Chris’s first claim is that much of heterodox economics is the macro that was fashionable many years ago. The second is about the mainstream. He suggests there was a ‘great forgetting’ in the 1980s, such that apparently new ideas today are just rehashed old ideas that seem to have been forgotten. I think there is some validity to both these points, and I hope to explain here why this has happened and how they are related.


The great forgetting happened because of a methodological revolution in macro, the New Classical Counter Revolution (NCCR). Many at the time focused on one aspect of that revolution - an attack on the mainstream Keynesian macroeconomics of the time. That failed fairly quickly, but what lasted was a methodological revolution, which is often called the microfoundation of macroeconomics. I have written about the NCCR here.


Before the NCCR, macro was almost a different subject to microeconomics. Macro’s main theory, Keynesian economics, could be written in aggregate equations and could be estimated using aggregate data, but it was sometimes hard to relate it to microeconomic theory. Partly for that reason, macro contained different schools of thought, where it was hard to relate one ‘school’ to another.


The NCCR insisted that any macro model should not only be derived from microeconomic theory, but also that the theory was used in a consistent manner. By unifying macro and micro economics, it appealed to young economists in particular.

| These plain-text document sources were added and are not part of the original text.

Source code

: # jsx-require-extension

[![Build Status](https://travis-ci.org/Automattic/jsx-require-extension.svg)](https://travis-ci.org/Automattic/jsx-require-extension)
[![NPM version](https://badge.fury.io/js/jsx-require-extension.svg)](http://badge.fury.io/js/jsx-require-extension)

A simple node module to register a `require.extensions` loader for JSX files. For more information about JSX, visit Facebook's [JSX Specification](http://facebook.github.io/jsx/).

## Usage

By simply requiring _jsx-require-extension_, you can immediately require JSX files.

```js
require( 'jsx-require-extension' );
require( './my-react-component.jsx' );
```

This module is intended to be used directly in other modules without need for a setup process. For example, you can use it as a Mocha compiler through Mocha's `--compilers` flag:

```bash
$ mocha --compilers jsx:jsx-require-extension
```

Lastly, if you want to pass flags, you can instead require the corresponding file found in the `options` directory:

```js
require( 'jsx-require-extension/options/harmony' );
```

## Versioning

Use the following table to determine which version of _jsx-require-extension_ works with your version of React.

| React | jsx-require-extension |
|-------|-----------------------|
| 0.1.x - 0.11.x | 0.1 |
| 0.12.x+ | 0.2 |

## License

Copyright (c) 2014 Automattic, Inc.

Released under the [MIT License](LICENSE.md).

Very quickly academics realised you could also formalise aspects of pre-NCCR Keynesian economics in a microfounded way, and the microfoundations hegemony within mainstream economics became complete. As all macroeconomists within the mainstream talked the same language (microeconomics), to the extent there existed schools of thought, these related to beliefs about parameter values within a common theoretical framework (which in turn those beliefs might reflect ideological preferences).


This reduction in the fragmentation in mainstream macro is an important unifying force. Pre-NCCR you could go to a macro seminar given by someone from a different school of thought and have little idea what they were talking about. Post-NCCR you could do the same and know exactly what they are talking about, and even make comments on their work, but just think it was not very relevant to the real world.


One of the negative aspects of the NCCR was it led to the ‘great forgetting’ Dillow talks about. For some the NCCR was year zero in macroeconomics, with everything that had gone before (that was outside the microfoundations hegemony) of little interest. The example that is close to home for me is described here. I had done a lot of work applying the John Williamson’s FEER model of equilibrium exchange rates, which uses pre-microfoundations techniques. The approach was rediscovered by Obstfeld and Rogoff who used a microfounded model (the ‘New Open Economy’ approach, which applied the microfoundations of imperfect competition to international trade). Which was fine, but as far as I know Obstfeld and Rogoff never acknowledged that earlier literature started by John Williamson. It was a perfect example of a great forgetting.


Having year zeros in any discipline is a bad idea. My view reflects an argument I have often made: microfoundations are fine, but the microfoundations hegemony is not. By hegemony I mean seeing other macro as old fashioned and not.worthy of publication in top journals. Some economists had a stronger reaction and chose to be heterodox economists outside the mainstream. They felt microeconomics didn’t deserve this central role in macroeconomics, or felt it made no sense microfounding macro. I think it’s fair to say that after the NCCR it was more difficult if not impossible for those economists to get on the mainstream train.


The analogue to this is the point Dillow makes, that a lot of heterodox economics is what he remembers learning before the NCCR. That observation isn't a slur on heterodox economists, but rather to note that some of what they do is a continuation of pre-NCCR macro.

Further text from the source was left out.